Well, three dreams, more like. His dreams are of terrifying phantoms, earsplitting thunders and, well… books. A bit anti-climactic, I know.
However, these dreams is what jump-started our civilization into the age of reason.
For fucks sake, why is it that I cannot dream of anything revolutionary. All I have is the one where the fish I ate is my Uber driver, staring at me with its dead eyes and gulping away, while I try to get out of the car, only to find that I’m paralyzed. Not much to work with, is it?
Ok, enough about me - back to the man. He dreams his stupid dreams, wakes up and decides that everything sucks.
Yes, everything. Even the fact that everything sucks sucks.
With that inspiring thought to lead him, here’s what the man concluded:
It is already some time ago that I saw that, from my first years, I had accepted many false opinions for true ones, and that what I had since then founded on such ill-assured principles could only be strongly doubtful and uncertain; such that I would have to undertake seriously, once in my life, to undo all the opinions that I had taken into my belief since then, and to start anew from the foundations, if I wanted to establish something firm and constant in the sciences.

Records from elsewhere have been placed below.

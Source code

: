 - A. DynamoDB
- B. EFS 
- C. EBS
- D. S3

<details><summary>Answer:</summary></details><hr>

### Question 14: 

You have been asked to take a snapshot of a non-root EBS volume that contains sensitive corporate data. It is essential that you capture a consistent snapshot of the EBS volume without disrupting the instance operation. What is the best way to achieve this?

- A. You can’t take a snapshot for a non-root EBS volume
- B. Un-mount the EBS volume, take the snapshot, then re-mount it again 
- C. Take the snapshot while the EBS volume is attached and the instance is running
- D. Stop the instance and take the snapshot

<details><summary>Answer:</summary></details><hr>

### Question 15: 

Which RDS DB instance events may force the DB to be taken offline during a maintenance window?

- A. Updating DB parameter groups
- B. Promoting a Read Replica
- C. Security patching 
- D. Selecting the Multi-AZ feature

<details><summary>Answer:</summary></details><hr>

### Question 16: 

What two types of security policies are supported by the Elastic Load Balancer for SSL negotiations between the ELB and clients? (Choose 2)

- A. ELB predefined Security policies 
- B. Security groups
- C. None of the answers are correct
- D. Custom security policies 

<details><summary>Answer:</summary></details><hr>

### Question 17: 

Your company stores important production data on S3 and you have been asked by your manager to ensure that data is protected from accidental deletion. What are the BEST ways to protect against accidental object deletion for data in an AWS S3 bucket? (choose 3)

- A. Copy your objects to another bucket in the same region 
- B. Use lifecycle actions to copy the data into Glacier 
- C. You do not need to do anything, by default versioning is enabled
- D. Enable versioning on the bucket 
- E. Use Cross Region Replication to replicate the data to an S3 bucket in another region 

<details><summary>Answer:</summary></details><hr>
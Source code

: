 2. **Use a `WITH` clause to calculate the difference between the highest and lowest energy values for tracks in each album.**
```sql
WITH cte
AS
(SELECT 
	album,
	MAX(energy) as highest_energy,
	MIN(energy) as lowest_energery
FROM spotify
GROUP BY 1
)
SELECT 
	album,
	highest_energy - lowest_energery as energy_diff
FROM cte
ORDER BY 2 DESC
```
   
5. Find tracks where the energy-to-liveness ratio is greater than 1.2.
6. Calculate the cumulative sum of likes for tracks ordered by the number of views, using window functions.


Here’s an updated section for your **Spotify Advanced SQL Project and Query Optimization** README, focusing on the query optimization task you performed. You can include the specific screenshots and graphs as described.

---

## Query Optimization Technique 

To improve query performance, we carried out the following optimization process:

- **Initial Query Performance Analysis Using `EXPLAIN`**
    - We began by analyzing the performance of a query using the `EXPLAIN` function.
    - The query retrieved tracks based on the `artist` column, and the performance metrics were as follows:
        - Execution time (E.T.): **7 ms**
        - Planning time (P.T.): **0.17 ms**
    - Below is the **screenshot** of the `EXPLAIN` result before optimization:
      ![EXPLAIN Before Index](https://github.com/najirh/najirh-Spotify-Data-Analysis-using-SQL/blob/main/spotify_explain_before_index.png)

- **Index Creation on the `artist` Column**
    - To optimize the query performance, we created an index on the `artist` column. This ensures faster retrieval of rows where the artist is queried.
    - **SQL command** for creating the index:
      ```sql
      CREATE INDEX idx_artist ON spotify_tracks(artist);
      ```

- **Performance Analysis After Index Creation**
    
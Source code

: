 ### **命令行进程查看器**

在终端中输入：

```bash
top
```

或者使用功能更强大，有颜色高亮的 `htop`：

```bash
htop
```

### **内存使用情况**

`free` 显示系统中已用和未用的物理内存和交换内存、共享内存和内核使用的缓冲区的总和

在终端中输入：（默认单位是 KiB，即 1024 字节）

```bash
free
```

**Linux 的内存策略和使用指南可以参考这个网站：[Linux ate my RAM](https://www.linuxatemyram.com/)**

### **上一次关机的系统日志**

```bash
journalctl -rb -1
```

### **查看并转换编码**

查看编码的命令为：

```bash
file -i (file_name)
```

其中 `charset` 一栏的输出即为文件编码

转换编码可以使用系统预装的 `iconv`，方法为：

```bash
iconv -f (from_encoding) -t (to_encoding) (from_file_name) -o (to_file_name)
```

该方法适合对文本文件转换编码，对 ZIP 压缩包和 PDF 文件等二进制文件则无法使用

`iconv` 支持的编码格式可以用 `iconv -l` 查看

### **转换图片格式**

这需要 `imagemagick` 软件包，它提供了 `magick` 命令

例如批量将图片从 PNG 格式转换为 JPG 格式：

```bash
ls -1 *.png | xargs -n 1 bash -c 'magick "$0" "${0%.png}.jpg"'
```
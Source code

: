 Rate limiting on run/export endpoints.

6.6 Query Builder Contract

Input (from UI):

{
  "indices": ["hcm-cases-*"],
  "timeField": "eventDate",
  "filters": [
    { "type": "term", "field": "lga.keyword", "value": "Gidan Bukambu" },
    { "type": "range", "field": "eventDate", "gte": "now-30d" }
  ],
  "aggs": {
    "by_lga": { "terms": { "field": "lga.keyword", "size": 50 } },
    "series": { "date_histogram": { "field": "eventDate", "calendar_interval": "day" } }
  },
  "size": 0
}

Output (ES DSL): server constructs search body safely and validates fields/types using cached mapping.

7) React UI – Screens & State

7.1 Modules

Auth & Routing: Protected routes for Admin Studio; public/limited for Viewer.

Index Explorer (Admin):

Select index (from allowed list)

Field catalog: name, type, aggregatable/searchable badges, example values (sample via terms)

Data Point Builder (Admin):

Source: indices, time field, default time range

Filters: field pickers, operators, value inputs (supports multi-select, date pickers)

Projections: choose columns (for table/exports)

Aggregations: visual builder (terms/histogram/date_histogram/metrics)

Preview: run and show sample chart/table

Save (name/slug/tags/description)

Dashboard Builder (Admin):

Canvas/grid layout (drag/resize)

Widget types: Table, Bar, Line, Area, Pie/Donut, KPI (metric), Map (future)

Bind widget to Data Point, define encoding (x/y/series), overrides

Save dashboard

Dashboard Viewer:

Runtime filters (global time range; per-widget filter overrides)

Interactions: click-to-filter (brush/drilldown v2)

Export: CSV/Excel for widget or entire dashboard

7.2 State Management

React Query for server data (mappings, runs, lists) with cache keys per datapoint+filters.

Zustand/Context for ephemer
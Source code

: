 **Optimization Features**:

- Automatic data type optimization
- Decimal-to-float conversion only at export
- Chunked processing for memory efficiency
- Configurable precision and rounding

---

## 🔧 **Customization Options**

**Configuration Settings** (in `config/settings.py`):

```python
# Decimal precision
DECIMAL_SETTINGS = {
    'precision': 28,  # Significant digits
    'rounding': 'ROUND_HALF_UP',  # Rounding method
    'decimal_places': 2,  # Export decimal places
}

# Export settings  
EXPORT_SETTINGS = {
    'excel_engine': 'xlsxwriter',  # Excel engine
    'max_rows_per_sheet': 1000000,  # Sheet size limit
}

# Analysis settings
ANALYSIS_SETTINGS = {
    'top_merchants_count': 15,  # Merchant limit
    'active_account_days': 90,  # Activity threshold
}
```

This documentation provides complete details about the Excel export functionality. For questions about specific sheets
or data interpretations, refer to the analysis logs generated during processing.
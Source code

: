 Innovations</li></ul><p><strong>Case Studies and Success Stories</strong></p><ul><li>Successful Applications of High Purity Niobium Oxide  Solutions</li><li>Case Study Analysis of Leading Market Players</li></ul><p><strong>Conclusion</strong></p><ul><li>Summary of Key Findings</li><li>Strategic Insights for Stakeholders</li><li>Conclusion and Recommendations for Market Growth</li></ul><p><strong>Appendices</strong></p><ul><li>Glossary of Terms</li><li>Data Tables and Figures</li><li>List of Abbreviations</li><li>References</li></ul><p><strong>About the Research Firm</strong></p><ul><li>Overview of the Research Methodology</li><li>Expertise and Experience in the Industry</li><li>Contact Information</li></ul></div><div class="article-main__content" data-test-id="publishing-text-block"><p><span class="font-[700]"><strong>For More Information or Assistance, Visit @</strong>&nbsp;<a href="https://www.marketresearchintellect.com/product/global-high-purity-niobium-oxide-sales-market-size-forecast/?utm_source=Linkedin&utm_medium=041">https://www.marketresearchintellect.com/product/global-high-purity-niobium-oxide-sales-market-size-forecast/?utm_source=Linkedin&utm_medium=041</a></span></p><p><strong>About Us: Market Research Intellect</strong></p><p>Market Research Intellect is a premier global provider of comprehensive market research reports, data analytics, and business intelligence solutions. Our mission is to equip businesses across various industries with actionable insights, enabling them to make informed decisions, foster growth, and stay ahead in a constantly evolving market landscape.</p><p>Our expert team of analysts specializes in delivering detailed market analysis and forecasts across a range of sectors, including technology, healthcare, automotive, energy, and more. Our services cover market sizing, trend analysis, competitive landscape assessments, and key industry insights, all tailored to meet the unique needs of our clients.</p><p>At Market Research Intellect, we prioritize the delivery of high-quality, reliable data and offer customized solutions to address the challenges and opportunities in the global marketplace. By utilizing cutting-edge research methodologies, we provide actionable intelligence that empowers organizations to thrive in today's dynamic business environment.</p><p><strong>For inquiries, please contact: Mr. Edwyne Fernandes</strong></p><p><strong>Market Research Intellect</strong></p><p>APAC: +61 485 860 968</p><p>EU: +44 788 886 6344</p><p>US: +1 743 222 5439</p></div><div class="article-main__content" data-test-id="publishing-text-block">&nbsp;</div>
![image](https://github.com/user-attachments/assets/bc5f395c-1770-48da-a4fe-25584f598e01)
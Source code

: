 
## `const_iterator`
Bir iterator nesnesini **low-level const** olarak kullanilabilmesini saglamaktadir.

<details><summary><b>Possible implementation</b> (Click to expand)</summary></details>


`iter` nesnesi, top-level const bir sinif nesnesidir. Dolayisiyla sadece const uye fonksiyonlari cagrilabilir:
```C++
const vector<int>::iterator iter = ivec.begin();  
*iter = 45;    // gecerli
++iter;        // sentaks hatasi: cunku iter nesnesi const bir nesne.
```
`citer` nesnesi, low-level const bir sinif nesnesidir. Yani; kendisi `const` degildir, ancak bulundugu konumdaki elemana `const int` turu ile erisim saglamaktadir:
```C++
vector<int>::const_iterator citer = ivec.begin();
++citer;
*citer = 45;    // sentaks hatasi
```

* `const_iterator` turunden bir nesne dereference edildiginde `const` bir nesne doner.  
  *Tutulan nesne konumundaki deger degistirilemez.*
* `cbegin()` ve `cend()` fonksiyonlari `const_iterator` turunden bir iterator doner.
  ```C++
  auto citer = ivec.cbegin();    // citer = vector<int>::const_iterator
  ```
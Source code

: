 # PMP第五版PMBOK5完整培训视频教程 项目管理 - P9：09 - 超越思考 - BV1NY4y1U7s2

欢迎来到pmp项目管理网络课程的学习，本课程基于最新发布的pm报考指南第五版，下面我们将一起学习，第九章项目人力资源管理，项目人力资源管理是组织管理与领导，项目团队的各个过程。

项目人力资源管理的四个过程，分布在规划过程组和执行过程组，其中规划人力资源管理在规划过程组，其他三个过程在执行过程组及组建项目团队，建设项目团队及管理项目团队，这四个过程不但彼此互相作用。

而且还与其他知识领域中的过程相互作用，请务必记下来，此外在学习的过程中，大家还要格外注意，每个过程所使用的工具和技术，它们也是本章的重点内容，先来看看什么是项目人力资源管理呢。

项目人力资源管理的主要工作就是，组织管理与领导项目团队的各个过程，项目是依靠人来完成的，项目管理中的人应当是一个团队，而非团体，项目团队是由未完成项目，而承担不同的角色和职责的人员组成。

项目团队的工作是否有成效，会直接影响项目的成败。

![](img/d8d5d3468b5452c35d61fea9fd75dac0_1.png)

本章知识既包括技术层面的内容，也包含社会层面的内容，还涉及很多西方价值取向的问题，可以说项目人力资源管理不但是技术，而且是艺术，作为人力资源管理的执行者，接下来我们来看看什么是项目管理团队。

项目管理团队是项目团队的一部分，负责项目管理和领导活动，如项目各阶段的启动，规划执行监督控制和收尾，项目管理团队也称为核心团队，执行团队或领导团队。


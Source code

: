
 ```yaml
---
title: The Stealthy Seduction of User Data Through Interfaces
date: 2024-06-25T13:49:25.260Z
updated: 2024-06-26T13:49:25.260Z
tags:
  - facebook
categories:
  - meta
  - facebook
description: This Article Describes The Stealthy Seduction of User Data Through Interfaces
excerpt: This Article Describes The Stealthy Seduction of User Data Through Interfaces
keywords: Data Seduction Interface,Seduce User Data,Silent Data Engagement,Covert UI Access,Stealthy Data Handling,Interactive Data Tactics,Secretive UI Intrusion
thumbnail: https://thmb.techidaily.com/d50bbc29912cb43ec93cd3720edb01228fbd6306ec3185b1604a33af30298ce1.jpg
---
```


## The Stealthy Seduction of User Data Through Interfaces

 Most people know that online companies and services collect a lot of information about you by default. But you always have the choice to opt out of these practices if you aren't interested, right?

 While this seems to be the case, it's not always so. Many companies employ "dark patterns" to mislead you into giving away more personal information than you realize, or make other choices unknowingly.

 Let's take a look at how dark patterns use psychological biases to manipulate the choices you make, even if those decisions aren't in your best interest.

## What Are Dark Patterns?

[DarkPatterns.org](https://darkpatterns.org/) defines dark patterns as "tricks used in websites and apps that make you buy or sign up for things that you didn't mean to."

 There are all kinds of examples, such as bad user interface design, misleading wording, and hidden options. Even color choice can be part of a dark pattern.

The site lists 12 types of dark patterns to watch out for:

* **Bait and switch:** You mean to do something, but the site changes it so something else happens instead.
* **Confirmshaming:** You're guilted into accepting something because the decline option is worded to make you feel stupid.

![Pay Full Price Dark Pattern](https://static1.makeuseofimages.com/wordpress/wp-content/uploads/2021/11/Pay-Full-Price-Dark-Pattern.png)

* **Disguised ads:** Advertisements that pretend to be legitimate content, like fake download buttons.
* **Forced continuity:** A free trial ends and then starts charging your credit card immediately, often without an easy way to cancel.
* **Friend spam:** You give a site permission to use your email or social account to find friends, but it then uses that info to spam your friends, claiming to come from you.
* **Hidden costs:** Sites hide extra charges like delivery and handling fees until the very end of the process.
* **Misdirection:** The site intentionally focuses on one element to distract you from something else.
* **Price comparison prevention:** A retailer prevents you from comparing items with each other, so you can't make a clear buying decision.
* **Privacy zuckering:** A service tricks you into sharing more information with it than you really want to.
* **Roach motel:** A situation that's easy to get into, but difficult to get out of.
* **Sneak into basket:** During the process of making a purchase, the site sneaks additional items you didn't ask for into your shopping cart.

Now, this type of thinking might’ve led him to become an anti-establishment flat-earther. Fortunately, he became the most influential philosopher in history. We really dodged a bullet there. But where are this man’s manners. He still hasn’t introduced himself.
René, René Descartes. Enchanté, at your service and whatever people used to say back then.
If not for anything else, you know him for the clichéd
“Cogito, ergo sum”,
or
“I think, therefore I am”.
Wow, I’m getting nauseous just writing that. Ok, let me make this less regurgitative.
Why would Descartes say something like that and condemn us to suffering insufferable home-made philosophers trying to impress the rest of us with vacuous quotations?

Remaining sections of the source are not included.